The idea is that you want to encode continuous partial functions $\mathbb{N}^\mathbb{N} \to \mathbb{N}^\mathbb{N}$ as elements of $\mathbb{N}^\mathbb{N}$ analogously to how computable partial functions $\mathbb{N} \to \mathbb{N}$ can be encoded as elements of $\mathbb{N}$. It turns out the main idea comes up just encoding partial continuous functions $\mathbb{N}^\mathbb{N} \to \mathbb{N}$, so I'll talk about that.

It's easiest to break it into two steps. Write $\mathbb{N}^{< \omega}$ for finite sequences of numbers. Then given a function $f : \mathbb{N}^{< \omega} \to \mathbb{N} + \{\bot\}$, we can view it as a continuous partial function $F : \mathbb{N}^\mathbb{N} \to \mathbb{N}$ as follows. To compute $F(g)$ we feed finite approximations of $g$, e.g. the length $k$ approximation $[g(0), g(1), g(2), \ldots, g(k)]$. $f([g(0), g(1), g(2), \ldots, g(k)])$ can either lie in the $\mathbb{N}$ component of $\mathbb{N} + \{\bot\}$ or it's equal to $\bot$. The former tells us that we can compute the value of $F(g)$ from this list, and it is equal to $f([g(0), \ldots, g(k)])$ (unless it was already computed at an earlier stage). The latter, $f([g(0), \ldots, g(k)]) = \bot$, tells us $f$ has not been given enough information and needs a longer list before it can return a value.

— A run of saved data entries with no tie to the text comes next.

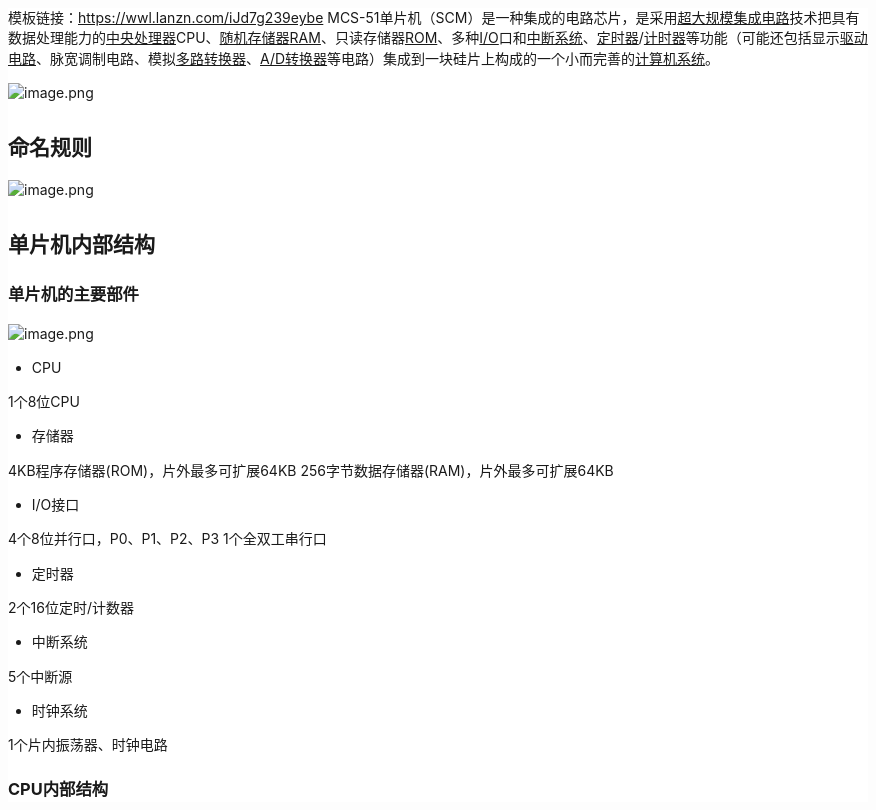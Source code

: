 模板链接：https://wwl.lanzn.com/iJd7g239eybe
MCS-51单片机（SCM）是一种集成的电路芯片，是采用[超大规模集成电路](https://baike.baidu.com/item/超大规模集成电路/29136?fromModule=lemma_inlink)技术把具有数据处理能力的[中央处理器](https://baike.baidu.com/item/中央处理器/284033?fromModule=lemma_inlink)CPU、[随机存储器](https://baike.baidu.com/item/随机存储器/2728301?fromModule=lemma_inlink)[RAM](https://baike.baidu.com/item/RAM/144481?fromModule=lemma_inlink)、只读存储器[ROM](https://baike.baidu.com/item/ROM/12424911?fromModule=lemma_inlink)、多种[I/O](https://baike.baidu.com/item/I%2FO/84718?fromModule=lemma_inlink)口和[中断系统](https://baike.baidu.com/item/中断系统/10480702?fromModule=lemma_inlink)、[定时器](https://baike.baidu.com/item/定时器/5109454?fromModule=lemma_inlink)/[计时器](https://baike.baidu.com/item/计时器/3858486?fromModule=lemma_inlink)等功能（可能还包括显示[驱动电路](https://baike.baidu.com/item/驱动电路/2804607?fromModule=lemma_inlink)、脉宽调制电路、模拟[多路转换器](https://baike.baidu.com/item/多路转换器/19262472?fromModule=lemma_inlink)、[A/D转换器](https://baike.baidu.com/item/A%2FD转换器/4883848?fromModule=lemma_inlink)等电路）集成到一块硅片上构成的一个小而完善的[计算机系统](https://baike.baidu.com/item/计算机系统/7210959?fromModule=lemma_inlink)。

![image.png](https://cdn.jsdelivr.net/gh/xuezhaorong/Picgo//Source/fix-dir/picgo/picgo-clipboard-images/2024/07/02/11-36-51-4108b538084033adfb1469250fd34d1f-20240702113650-2a36b4.png)


## 命名规则 

![image.png](https://cdn.jsdelivr.net/gh/xuezhaorong/Picgo//Source/fix-dir/picgo/picgo-clipboard-images/2024/07/02/11-38-14-2809f5dcf6201c20fcc6e6a899fcecc4-20240702113813-41821b.png)


## 单片机内部结构 

### 单片机的主要部件

![image.png](https://cdn.jsdelivr.net/gh/xuezhaorong/Picgo//Source/fix-dir/picgo/picgo-clipboard-images/2024/07/02/11-39-59-1c6920a12d57c12e20418bd6af0b52d6-20240702113958-41a4de.png)


* CPU 

1个8位CPU

* 存储器

4KB程序存储器(ROM)，片外最多可扩展64KB
256字节数据存储器(RAM)，片外最多可扩展64KB

* I/O接口

4个8位并行口，P0、P1、P2、P3
1个全双工串行口

* 定时器

2个16位定时/计数器

* 中断系统

5个中断源

* 时钟系统

1个片内振荡器、时钟电路

### CPU内部结构
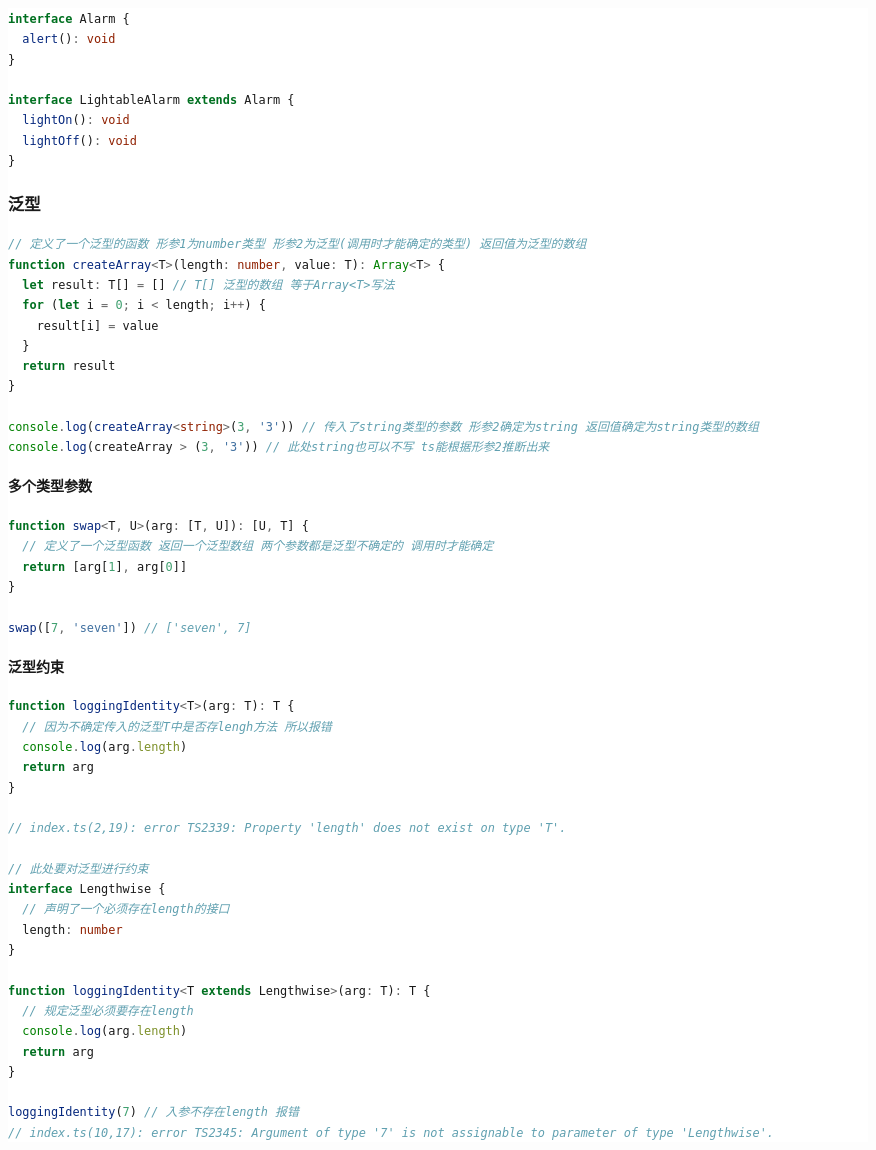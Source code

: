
 ```ts
interface Alarm {
  alert(): void
}

interface LightableAlarm extends Alarm {
  lightOn(): void
  lightOff(): void
}
```

### 泛型

```ts
// 定义了一个泛型的函数 形参1为number类型 形参2为泛型(调用时才能确定的类型) 返回值为泛型的数组
function createArray<T>(length: number, value: T): Array<T> {
  let result: T[] = [] // T[] 泛型的数组 等于Array<T>写法
  for (let i = 0; i < length; i++) {
    result[i] = value
  }
  return result
}

console.log(createArray<string>(3, '3')) // 传入了string类型的参数 形参2确定为string 返回值确定为string类型的数组
console.log(createArray > (3, '3')) // 此处string也可以不写 ts能根据形参2推断出来
```

#### 多个类型参数

```ts
function swap<T, U>(arg: [T, U]): [U, T] {
  // 定义了一个泛型函数 返回一个泛型数组 两个参数都是泛型不确定的 调用时才能确定
  return [arg[1], arg[0]]
}

swap([7, 'seven']) // ['seven', 7]
```

#### 泛型约束

```ts
function loggingIdentity<T>(arg: T): T {
  // 因为不确定传入的泛型T中是否存lengh方法 所以报错
  console.log(arg.length)
  return arg
}

// index.ts(2,19): error TS2339: Property 'length' does not exist on type 'T'.

// 此处要对泛型进行约束
interface Lengthwise {
  // 声明了一个必须存在length的接口
  length: number
}

function loggingIdentity<T extends Lengthwise>(arg: T): T {
  // 规定泛型必须要存在length
  console.log(arg.length)
  return arg
}

loggingIdentity(7) // 入参不存在length 报错
// index.ts(10,17): error TS2345: Argument of type '7' is not assignable to parameter of type 'Lengthwise'.
```


  [propName: string]: any
  [propName: string]: any
  [index: number]: number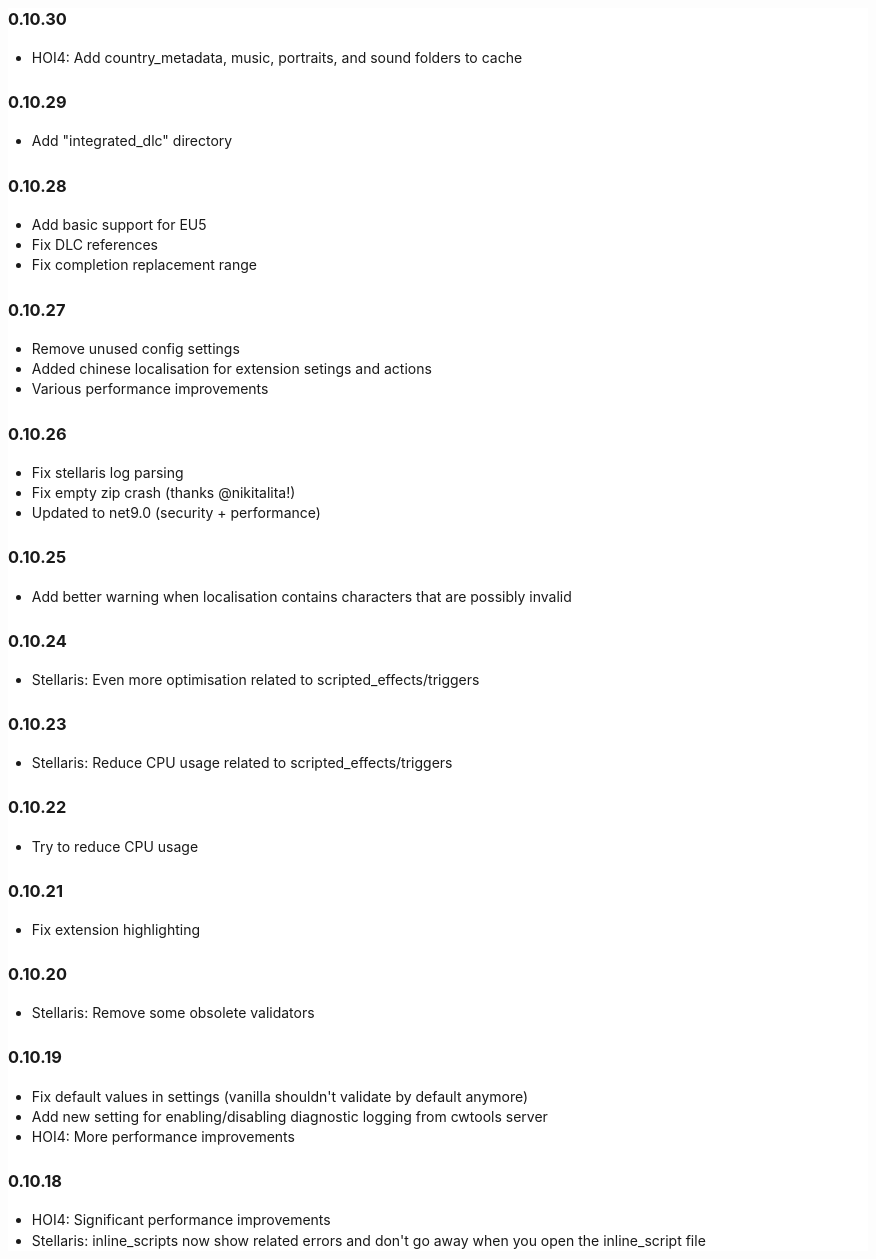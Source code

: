 ### 0.10.30
* HOI4: Add country_metadata, music, portraits, and sound folders to cache

### 0.10.29
* Add "integrated_dlc" directory

### 0.10.28
* Add basic support for EU5
* Fix DLC references
* Fix completion replacement range

### 0.10.27
* Remove unused config settings
* Added chinese localisation for extension setings and actions
* Various performance improvements

### 0.10.26
* Fix stellaris log parsing
* Fix empty zip crash (thanks @nikitalita!)
* Updated to net9.0 (security + performance)

### 0.10.25
* Add better warning when localisation contains characters that are possibly invalid

### 0.10.24
* Stellaris: Even more optimisation related to scripted_effects/triggers

### 0.10.23
* Stellaris: Reduce CPU usage related to scripted_effects/triggers

### 0.10.22
* Try to reduce CPU usage

### 0.10.21
* Fix extension highlighting

### 0.10.20
* Stellaris: Remove some obsolete validators

### 0.10.19
* Fix default values in settings (vanilla shouldn't validate by default anymore)
* Add new setting for enabling/disabling diagnostic logging from cwtools server
* HOI4: More performance improvements

### 0.10.18
* HOI4: Significant performance improvements
* Stellaris: inline_scripts now show related errors and don't go away when you open the inline_script file
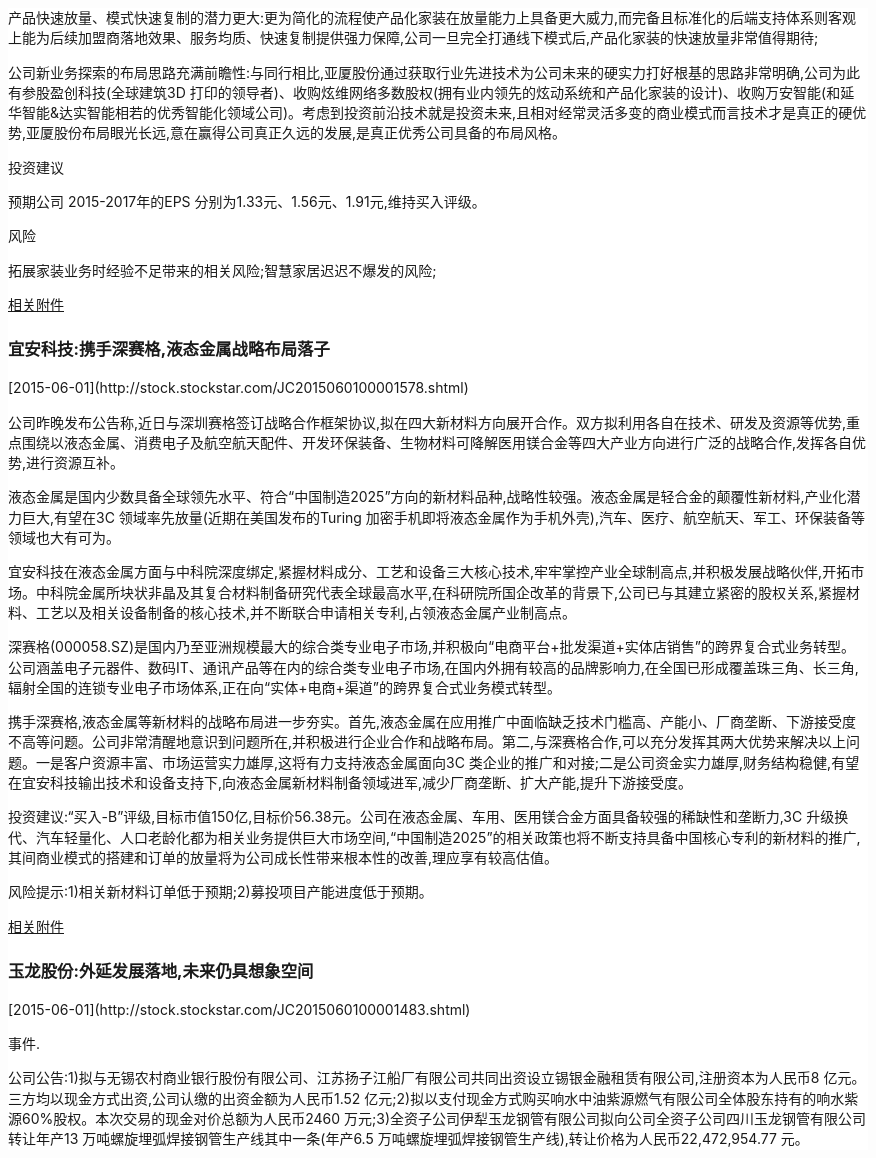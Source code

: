 产品快速放量、模式快速复制的潜力更大:更为简化的流程使产品化家装在放量能力上具备更大威力,而完备且标准化的后端支持体系则客观上能为后续加盟商落地效果、服务均质、快速复制提供强力保障,公司一旦完全打通线下模式后,产品化家装的快速放量非常值得期待;

公司新业务探索的布局思路充满前瞻性:与同行相比,亚厦股份通过获取行业先进技术为公司未来的硬实力打好根基的思路非常明确,公司为此有参股盈创科技(全球建筑3D 打印的领导者)、收购炫维网络多数股权(拥有业内领先的炫动系统和产品化家装的设计)、收购万安智能(和延华智能&达实智能相若的优秀智能化领域公司)。考虑到投资前沿技术就是投资未来,且相对经常灵活多变的商业模式而言技术才是真正的硬优势,亚厦股份布局眼光长远,意在赢得公司真正久远的发展,是真正优秀公司具备的布局风格。

投资建议

预期公司 2015-2017年的EPS 分别为1.33元、1.56元、1.91元,维持买入评级。

风险

拓展家装业务时经验不足带来的相关风险;智慧家居迟迟不爆发的风险;




    

 
[相关附件](http://pg.jrj.com.cn/acc/Res/CN_RES/STOCK/2015/5/31/a6f3a967-b789-4706-acb9-fa35e267780a.pdf)

 
<h3> 宜安科技:携手深赛格,液态金属战略布局落子 </h3>
[2015-06-01](http://stock.stockstar.com/JC2015060100001578.shtml)
 
公司昨晚发布公告称,近日与深圳赛格签订战略合作框架协议,拟在四大新材料方向展开合作。双方拟利用各自在技术、研发及资源等优势,重点围绕以液态金属、消费电子及航空航天配件、开发环保装备、生物材料可降解医用镁合金等四大产业方向进行广泛的战略合作,发挥各自优势,进行资源互补。

液态金属是国内少数具备全球领先水平、符合“中国制造2025”方向的新材料品种,战略性较强。液态金属是轻合金的颠覆性新材料,产业化潜力巨大,有望在3C 领域率先放量(近期在美国发布的Turing 加密手机即将液态金属作为手机外壳),汽车、医疗、航空航天、军工、环保装备等领域也大有可为。

宜安科技在液态金属方面与中科院深度绑定,紧握材料成分、工艺和设备三大核心技术,牢牢掌控产业全球制高点,并积极发展战略伙伴,开拓市场。中科院金属所块状非晶及其复合材料制备研究代表全球最高水平,在科研院所国企改革的背景下,公司已与其建立紧密的股权关系,紧握材料、工艺以及相关设备制备的核心技术,并不断联合申请相关专利,占领液态金属产业制高点。

深赛格(000058.SZ)是国内乃至亚洲规模最大的综合类专业电子市场,并积极向“电商平台+批发渠道+实体店销售”的跨界复合式业务转型。公司涵盖电子元器件、数码IT、通讯产品等在内的综合类专业电子市场,在国内外拥有较高的品牌影响力,在全国已形成覆盖珠三角、长三角,辐射全国的连锁专业电子市场体系,正在向“实体+电商+渠道”的跨界复合式业务模式转型。

携手深赛格,液态金属等新材料的战略布局进一步夯实。首先,液态金属在应用推广中面临缺乏技术门槛高、产能小、厂商垄断、下游接受度不高等问题。公司非常清醒地意识到问题所在,并积极进行企业合作和战略布局。第二,与深赛格合作,可以充分发挥其两大优势来解决以上问题。一是客户资源丰富、市场运营实力雄厚,这将有力支持液态金属面向3C 类企业的推广和对接;二是公司资金实力雄厚,财务结构稳健,有望在宜安科技输出技术和设备支持下,向液态金属新材料制备领域进军,减少厂商垄断、扩大产能,提升下游接受度。

投资建议:“买入-B”评级,目标市值150亿,目标价56.38元。公司在液态金属、车用、医用镁合金方面具备较强的稀缺性和垄断力,3C 升级换代、汽车轻量化、人口老龄化都为相关业务提供巨大市场空间,“中国制造2025”的相关政策也将不断支持具备中国核心专利的新材料的推广,其间商业模式的搭建和订单的放量将为公司成长性带来根本性的改善,理应享有较高估值。

风险提示:1)相关新材料订单低于预期;2)募投项目产能进度低于预期。




    

 
[相关附件](http://pg.jrj.com.cn/acc/Res/CN_RES/STOCK/2015/5/29/cc44ad0f-1cb7-4cf6-b79f-13e2c4e75884.pdf)

 
<h3> 玉龙股份:外延发展落地,未来仍具想象空间 </h3>
[2015-06-01](http://stock.stockstar.com/JC2015060100001483.shtml)
 
事件.

公司公告:1)拟与无锡农村商业银行股份有限公司、江苏扬子江船厂有限公司共同出资设立锡银金融租赁有限公司,注册资本为人民币8 亿元。三方均以现金方式出资,公司认缴的出资金额为人民币1.52 亿元;2)拟以支付现金方式购买响水中油紫源燃气有限公司全体股东持有的响水紫源60%股权。本次交易的现金对价总额为人民币2460 万元;3)全资子公司伊犁玉龙钢管有限公司拟向公司全资子公司四川玉龙钢管有限公司转让年产13 万吨螺旋埋弧焊接钢管生产线其中一条(年产6.5 万吨螺旋埋弧焊接钢管生产线),转让价格为人民币22,472,954.77 元。
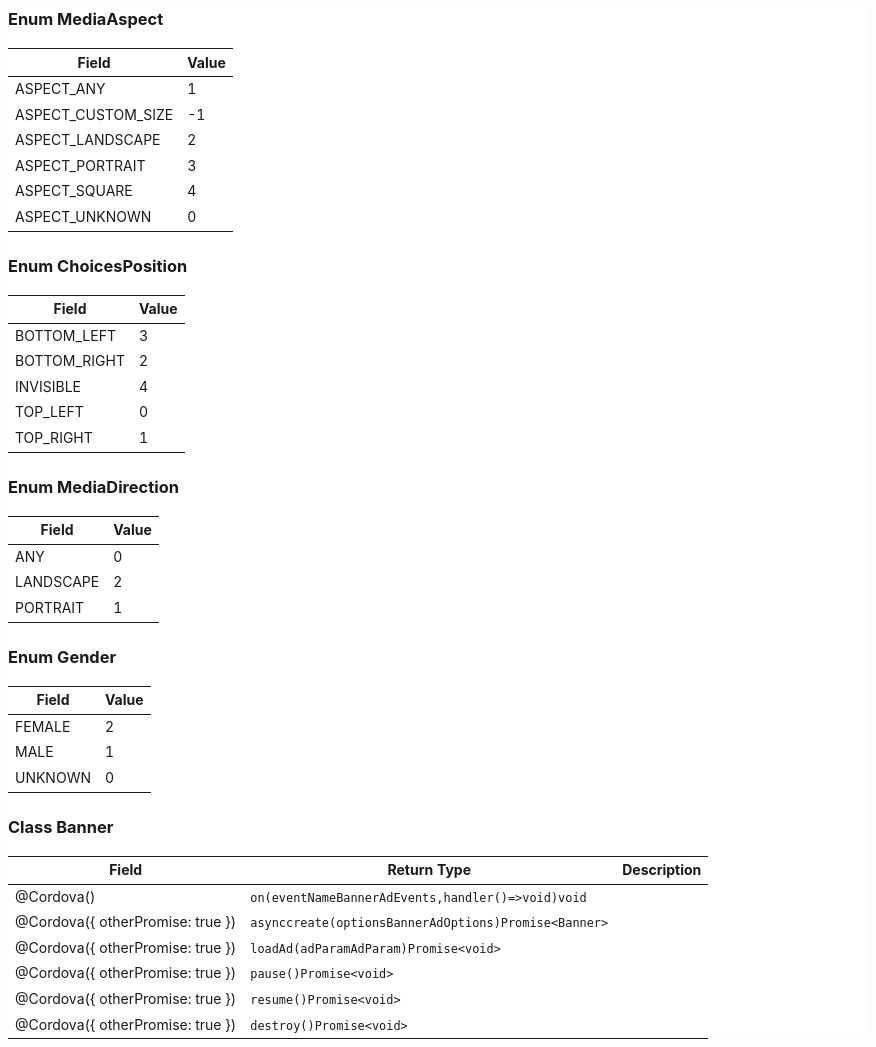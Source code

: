 ### Enum MediaAspect
|Field|Value|
|---|---|
|ASPECT_ANY|1|
|ASPECT_CUSTOM_SIZE|-1|
|ASPECT_LANDSCAPE|2|
|ASPECT_PORTRAIT|3|
|ASPECT_SQUARE|4|
|ASPECT_UNKNOWN|0|

### Enum ChoicesPosition
|Field|Value|
|---|---|
|BOTTOM_LEFT|3|
|BOTTOM_RIGHT|2|
|INVISIBLE|4|
|TOP_LEFT|0|
|TOP_RIGHT|1|

### Enum MediaDirection
|Field|Value|
|---|---|
|ANY|0|
|LANDSCAPE|2|
|PORTRAIT|1|

### Enum Gender
|Field|Value|
|---|---|
|FEMALE|2|
|MALE|1|
|UNKNOWN|0|

### Class Banner
|Field|Return Type|Description|
|---|---|---|
|@Cordova()|`on(eventNameBannerAdEvents,handler()=>void)void`| |
|@Cordova({ otherPromise:  true })|`asynccreate(optionsBannerAdOptions)Promise<Banner>`| |
|@Cordova({ otherPromise:  true })|`loadAd(adParamAdParam)Promise<void>`| |
|@Cordova({ otherPromise:  true })|`pause()Promise<void>`| |
|@Cordova({ otherPromise:  true })|`resume()Promise<void>`| |
|@Cordova({ otherPromise:  true })|`destroy()Promise<void>`| |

Finally note that $\mathbb{N}^{< \omega}$ and $\mathbb{N} + \{\bot\}$ are both countable, so we can view $f$ as a function $\mathbb{N} \to \mathbb{N}$. In particular checking for a number $> 0$ and then subtracting $1$ comes from the bijection $\mathbb{N} + \{\bot\} \cong \mathbb{N}$.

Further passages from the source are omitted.